Attractive, showy flowers once a mainstay for cut flowers and corsages have long been used as container plants. They are slow growing and flower in the wintertime.
Successful Growing Tips
1. Use fertilizer only at the beginning of active growth.
2. For feeding use a top dressing of cottonseed meal in the late winter or early spring at the beginning of new growth.
3. Water when soil surface appears dry and then thoroughly saturate the root ball.
4. Give partial sun year-round.
5. Give 30-40°F nighttime temperatures during the winter. Hot nights during the wintertime will cause “bud blast.” Up to 59°F is okay.
6. Give a slightly acidic soil between (soil ph between 4.8 - 5.8)
7. Pinch back young cuttings to get full and bushy growth, although this discourages flowering early on.
8. 1 tablespoon of Epsom Salts/ one gallon of water given twice a year supplies their magnesium requirements.
Container Grown - They are slow growers. Patience is needed to bring them into fullness of culture. Pruning slows the flowering process, however, when they’re young pinch the tips prior to the flush of growth. One-to-two flushes of growth occur per year.
• Partial sun- dappled or some direct light.
• Fertilizer- sensitive to excessive fertilizer. Only feed at the beginning of growth. A handful of cottonseed meal is an excellent fertilizer because camellias are acid loving and it’s gentle.

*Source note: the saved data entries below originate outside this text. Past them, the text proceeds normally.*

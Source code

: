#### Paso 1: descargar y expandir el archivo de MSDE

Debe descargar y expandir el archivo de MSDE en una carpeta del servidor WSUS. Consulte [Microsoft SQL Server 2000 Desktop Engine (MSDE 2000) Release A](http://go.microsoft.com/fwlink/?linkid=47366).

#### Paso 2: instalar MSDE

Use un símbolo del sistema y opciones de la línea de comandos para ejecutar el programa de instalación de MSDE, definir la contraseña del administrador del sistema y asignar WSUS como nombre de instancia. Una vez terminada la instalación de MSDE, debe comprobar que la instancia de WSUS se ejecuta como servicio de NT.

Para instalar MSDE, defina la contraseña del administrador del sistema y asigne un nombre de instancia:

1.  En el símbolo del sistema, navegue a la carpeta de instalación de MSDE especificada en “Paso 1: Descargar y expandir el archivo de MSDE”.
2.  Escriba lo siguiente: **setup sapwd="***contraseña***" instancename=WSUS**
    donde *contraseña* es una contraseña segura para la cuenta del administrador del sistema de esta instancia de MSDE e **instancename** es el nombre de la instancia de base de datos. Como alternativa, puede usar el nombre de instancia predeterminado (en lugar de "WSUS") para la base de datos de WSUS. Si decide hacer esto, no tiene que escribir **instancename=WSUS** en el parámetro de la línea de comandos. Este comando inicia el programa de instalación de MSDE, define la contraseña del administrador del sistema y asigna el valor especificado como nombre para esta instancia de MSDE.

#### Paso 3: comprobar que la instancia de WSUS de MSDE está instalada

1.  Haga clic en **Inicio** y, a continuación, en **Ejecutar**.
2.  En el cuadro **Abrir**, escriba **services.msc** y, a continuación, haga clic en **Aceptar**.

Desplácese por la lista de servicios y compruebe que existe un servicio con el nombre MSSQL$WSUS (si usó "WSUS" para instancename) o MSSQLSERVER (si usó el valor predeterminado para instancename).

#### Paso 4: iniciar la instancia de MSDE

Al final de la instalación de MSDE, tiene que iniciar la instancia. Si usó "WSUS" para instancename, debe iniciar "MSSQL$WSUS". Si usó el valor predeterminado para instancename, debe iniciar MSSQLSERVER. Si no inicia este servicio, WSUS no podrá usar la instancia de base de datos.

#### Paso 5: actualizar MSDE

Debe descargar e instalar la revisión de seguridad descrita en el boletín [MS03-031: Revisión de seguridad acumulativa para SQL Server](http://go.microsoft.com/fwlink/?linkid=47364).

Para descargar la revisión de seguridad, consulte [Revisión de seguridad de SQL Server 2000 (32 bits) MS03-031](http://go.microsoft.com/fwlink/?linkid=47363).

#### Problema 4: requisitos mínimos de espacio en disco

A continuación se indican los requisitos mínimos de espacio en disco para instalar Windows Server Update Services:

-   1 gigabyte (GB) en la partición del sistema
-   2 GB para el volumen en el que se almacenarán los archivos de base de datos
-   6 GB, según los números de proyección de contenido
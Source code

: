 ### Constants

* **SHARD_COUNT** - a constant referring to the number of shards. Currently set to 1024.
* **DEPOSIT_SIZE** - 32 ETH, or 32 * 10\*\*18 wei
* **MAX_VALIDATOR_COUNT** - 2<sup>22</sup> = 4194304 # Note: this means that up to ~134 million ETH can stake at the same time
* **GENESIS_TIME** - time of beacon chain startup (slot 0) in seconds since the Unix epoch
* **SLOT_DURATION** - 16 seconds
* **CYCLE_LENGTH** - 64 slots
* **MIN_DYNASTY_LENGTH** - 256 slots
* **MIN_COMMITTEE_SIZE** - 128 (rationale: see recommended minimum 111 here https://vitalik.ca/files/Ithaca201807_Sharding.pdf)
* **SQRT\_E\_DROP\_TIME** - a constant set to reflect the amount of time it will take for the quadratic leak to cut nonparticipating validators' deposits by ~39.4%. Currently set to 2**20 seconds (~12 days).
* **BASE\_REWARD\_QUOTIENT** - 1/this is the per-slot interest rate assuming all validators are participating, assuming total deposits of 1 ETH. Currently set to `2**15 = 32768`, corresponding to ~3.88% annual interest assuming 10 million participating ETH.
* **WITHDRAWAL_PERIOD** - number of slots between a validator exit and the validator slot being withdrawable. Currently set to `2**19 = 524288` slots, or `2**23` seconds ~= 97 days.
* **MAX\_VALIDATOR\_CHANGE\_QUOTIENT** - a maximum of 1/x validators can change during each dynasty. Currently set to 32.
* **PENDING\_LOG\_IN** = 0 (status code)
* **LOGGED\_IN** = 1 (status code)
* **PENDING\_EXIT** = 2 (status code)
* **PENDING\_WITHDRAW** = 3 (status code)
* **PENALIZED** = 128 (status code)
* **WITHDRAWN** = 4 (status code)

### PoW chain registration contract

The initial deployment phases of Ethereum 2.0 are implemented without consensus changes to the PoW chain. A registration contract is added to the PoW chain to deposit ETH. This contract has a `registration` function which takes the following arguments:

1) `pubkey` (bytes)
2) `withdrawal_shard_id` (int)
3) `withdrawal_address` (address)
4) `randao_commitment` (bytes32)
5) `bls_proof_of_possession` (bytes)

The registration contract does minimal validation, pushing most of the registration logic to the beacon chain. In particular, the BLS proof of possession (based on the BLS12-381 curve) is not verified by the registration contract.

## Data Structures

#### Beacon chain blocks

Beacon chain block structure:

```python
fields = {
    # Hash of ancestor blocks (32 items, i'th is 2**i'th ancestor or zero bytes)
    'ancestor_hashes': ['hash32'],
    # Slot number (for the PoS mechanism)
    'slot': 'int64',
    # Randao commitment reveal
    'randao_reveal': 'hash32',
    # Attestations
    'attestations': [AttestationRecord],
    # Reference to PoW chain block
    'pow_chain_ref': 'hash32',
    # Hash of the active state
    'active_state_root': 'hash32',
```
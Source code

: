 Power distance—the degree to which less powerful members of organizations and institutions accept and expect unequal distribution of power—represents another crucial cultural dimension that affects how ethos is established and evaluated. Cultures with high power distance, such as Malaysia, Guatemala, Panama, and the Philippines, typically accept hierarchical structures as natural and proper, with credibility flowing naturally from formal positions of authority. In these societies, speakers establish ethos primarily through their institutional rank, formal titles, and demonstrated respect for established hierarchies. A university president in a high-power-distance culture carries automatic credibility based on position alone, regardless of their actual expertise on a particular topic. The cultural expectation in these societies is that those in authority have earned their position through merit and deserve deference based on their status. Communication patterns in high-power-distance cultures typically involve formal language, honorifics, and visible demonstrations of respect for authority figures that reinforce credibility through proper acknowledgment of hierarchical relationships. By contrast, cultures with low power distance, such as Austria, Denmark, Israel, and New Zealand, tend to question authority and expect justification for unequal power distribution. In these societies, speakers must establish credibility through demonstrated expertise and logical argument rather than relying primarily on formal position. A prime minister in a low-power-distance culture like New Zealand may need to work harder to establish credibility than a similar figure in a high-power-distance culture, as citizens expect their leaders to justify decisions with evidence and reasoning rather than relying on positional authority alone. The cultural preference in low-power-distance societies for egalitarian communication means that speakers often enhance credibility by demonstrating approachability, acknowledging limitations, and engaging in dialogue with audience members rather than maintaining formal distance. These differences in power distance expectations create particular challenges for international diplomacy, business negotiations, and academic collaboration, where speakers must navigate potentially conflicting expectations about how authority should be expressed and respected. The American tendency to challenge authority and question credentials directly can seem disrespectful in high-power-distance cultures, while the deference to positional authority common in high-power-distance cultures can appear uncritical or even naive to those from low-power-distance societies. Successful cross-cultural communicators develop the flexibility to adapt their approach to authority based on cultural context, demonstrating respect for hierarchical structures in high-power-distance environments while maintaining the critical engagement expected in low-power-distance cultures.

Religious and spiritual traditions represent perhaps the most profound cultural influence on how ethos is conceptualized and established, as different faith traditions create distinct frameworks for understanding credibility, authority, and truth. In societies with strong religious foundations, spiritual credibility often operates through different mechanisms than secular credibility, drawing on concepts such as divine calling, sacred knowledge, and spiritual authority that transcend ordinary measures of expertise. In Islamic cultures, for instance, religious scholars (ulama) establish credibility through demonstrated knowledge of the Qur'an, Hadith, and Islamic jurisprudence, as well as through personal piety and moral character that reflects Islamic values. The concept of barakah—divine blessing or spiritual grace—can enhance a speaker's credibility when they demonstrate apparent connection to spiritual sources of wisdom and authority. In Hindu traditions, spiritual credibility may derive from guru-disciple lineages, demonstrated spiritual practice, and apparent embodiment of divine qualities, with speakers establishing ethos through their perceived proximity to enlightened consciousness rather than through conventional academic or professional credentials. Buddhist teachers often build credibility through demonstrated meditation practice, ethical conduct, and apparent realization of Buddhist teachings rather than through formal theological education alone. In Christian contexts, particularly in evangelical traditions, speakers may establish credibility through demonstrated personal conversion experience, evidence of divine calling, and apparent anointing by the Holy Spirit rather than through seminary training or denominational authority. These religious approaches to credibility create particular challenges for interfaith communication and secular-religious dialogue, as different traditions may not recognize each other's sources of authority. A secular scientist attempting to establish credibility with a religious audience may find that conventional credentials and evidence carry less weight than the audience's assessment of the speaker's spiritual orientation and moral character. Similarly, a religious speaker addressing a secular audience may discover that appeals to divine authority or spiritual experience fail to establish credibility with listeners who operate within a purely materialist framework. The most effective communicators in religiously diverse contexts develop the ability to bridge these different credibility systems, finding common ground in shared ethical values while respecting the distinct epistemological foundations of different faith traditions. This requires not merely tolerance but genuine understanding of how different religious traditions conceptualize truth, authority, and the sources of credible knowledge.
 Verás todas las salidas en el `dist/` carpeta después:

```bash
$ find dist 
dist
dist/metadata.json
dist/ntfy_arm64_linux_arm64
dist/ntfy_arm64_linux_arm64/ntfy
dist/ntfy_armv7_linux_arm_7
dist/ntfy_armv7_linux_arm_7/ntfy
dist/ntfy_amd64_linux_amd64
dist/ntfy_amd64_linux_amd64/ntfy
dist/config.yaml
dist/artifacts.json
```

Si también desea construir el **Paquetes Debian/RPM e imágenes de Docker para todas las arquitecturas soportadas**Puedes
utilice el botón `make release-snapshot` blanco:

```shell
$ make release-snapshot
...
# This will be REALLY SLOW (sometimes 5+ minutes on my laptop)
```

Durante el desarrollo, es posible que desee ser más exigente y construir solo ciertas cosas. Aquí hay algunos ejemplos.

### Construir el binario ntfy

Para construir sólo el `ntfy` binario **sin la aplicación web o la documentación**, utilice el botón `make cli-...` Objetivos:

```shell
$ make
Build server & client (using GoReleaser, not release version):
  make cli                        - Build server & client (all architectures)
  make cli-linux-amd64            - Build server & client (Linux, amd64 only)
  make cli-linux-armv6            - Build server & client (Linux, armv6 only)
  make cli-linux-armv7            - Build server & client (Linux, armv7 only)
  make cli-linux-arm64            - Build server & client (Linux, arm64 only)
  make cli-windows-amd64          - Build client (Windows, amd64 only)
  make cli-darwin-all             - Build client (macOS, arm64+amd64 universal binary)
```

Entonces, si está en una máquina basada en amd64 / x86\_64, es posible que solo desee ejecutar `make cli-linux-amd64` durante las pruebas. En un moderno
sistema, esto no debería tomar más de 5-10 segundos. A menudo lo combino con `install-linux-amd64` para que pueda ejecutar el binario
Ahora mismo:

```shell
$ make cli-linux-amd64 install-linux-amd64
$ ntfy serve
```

• Dry soil a little between waterings, susceptible to root disease. Water with epsom salt twice a year (1 tsp/gallon of water).
• Clay pots helpful.
• Nighttime temperatures below 60°F and above freezing during the winter are needed for bud formation.
Grown Outside in the North - Plant in partial sun in a protective spot, spray with “Wilt Proof” in fall. Don’t plant in a southern exposure, otherwise bud blast may occur in early spring.